= WHAT THE TASK REQUIRES =
From the first line of the material through the line containing "## Prerequisites for Spark", restate everything word for word and nothing more.

─── INFORMATION GIVEN ───

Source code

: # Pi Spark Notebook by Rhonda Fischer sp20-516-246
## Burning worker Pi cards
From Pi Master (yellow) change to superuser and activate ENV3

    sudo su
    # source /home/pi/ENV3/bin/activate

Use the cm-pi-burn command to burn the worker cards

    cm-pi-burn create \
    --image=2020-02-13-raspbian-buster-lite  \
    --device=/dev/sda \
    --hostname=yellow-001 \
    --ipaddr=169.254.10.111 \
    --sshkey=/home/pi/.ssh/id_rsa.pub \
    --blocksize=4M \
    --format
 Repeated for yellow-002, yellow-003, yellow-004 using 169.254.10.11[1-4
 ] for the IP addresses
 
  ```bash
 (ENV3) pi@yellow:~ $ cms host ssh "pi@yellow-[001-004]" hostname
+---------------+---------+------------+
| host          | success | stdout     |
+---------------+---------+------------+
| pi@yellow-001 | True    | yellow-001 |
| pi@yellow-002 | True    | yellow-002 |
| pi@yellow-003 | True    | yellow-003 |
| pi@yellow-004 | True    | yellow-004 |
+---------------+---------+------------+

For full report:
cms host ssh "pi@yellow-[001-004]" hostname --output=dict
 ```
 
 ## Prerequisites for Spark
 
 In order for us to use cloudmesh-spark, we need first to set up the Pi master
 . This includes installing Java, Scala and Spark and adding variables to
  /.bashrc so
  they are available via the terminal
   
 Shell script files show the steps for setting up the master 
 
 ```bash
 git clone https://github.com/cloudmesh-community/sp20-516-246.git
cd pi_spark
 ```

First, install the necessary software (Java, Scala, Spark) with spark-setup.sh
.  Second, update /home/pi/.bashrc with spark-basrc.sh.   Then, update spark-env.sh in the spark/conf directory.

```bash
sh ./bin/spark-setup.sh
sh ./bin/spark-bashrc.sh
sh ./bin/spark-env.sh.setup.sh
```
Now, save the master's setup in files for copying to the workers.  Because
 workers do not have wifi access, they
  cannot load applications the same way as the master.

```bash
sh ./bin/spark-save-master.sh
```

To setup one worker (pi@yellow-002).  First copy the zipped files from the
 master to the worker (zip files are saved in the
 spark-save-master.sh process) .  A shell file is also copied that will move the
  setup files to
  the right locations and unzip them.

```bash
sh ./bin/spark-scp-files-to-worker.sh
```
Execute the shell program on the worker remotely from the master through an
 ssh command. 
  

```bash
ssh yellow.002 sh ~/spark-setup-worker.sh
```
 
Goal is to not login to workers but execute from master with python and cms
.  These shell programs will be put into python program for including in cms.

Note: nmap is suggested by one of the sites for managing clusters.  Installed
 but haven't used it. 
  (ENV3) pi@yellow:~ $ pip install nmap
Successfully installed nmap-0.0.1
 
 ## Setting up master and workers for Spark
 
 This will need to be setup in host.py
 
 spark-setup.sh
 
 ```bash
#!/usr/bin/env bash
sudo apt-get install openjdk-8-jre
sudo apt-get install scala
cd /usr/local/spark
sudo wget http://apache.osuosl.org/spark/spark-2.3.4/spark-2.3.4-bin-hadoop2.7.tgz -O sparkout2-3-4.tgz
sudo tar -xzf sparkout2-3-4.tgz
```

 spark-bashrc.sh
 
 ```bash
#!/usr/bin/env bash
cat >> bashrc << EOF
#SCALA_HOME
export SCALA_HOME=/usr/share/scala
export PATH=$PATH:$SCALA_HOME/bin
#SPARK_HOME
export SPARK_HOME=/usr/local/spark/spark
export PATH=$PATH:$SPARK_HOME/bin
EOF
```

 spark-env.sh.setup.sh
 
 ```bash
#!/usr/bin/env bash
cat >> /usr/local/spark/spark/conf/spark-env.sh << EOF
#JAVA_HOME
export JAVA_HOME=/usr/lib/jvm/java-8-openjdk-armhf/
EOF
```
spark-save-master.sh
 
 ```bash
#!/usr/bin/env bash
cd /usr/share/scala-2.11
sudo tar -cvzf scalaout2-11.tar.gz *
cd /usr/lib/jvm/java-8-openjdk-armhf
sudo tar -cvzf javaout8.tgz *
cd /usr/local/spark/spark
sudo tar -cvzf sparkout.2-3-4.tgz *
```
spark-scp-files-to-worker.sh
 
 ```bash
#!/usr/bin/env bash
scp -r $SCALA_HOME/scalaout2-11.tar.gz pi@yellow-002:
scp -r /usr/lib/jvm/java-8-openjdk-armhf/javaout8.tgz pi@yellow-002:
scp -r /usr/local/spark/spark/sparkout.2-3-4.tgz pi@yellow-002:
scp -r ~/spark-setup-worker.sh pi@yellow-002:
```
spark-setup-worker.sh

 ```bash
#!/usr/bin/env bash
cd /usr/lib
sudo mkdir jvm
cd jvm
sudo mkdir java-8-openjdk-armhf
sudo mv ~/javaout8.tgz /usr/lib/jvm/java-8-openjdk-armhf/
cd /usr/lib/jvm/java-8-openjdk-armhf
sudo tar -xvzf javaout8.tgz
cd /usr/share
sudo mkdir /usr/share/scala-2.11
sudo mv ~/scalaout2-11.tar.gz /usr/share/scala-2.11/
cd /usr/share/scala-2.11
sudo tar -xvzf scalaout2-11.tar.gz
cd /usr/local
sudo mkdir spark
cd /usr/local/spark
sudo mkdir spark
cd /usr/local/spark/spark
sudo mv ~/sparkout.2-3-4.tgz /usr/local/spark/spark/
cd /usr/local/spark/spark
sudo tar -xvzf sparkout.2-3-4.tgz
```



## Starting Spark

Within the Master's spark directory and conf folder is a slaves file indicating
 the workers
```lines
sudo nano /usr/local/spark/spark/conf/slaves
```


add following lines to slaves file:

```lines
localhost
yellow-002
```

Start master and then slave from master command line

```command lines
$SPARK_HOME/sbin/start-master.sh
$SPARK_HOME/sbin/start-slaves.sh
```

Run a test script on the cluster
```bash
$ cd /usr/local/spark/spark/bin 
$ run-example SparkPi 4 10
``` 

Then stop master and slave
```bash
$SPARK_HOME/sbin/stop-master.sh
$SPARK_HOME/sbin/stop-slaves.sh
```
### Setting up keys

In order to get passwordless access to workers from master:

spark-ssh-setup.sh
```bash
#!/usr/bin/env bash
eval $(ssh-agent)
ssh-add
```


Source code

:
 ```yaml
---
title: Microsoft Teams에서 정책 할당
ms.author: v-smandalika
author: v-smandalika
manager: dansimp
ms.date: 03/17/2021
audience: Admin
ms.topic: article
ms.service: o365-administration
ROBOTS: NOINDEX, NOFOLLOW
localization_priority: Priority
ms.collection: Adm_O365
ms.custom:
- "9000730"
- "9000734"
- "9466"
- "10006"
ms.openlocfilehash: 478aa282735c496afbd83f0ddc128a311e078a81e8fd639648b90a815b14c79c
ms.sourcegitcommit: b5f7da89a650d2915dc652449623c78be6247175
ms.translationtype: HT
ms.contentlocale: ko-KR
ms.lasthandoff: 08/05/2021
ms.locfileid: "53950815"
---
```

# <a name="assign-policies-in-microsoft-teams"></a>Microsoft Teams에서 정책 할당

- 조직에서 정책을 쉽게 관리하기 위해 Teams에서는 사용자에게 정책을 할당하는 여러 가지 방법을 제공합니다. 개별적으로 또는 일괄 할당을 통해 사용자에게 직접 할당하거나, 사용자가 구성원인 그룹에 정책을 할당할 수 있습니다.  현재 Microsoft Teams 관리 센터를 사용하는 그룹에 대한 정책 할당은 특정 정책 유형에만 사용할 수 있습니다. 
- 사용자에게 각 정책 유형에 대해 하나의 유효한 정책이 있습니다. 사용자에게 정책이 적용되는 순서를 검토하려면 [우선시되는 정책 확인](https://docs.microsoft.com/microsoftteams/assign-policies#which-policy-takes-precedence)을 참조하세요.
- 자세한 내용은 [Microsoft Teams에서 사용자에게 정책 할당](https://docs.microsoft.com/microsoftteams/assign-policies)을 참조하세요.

───

= YOUR SOLUTION =
Source code

: # Pi Spark Notebook by Rhonda Fischer sp20-516-246
## Burning worker Pi cards
From Pi Master (yellow) change to superuser and activate ENV3

    sudo su
    # source /home/pi/ENV3/bin/activate

Use the cm-pi-burn command to burn the worker cards

    cm-pi-burn create \
    --image=2020-02-13-raspbian-buster-lite  \
    --device=/dev/sda \
    --hostname=yellow-001 \
    --ipaddr=169.254.10.111 \
    --sshkey=/home/pi/.ssh/id_rsa.pub \
    --blocksize=4M \
    --format
 Repeated for yellow-002, yellow-003, yellow-004 using 169.254.10.11[1-4
 ] for the IP addresses
 
  ```bash
 (ENV3) pi@yellow:~ $ cms host ssh "pi@yellow-[001-004]" hostname
+---------------+---------+------------+
| host          | success | stdout     |
+---------------+---------+------------+
| pi@yellow-001 | True    | yellow-001 |
| pi@yellow-002 | True    | yellow-002 |
| pi@yellow-003 | True    | yellow-003 |
| pi@yellow-004 | True    | yellow-004 |
+---------------+---------+------------+

For full report:
cms host ssh "pi@yellow-[001-004]" hostname --output=dict
 ```
 
 ## Prerequisites for Spark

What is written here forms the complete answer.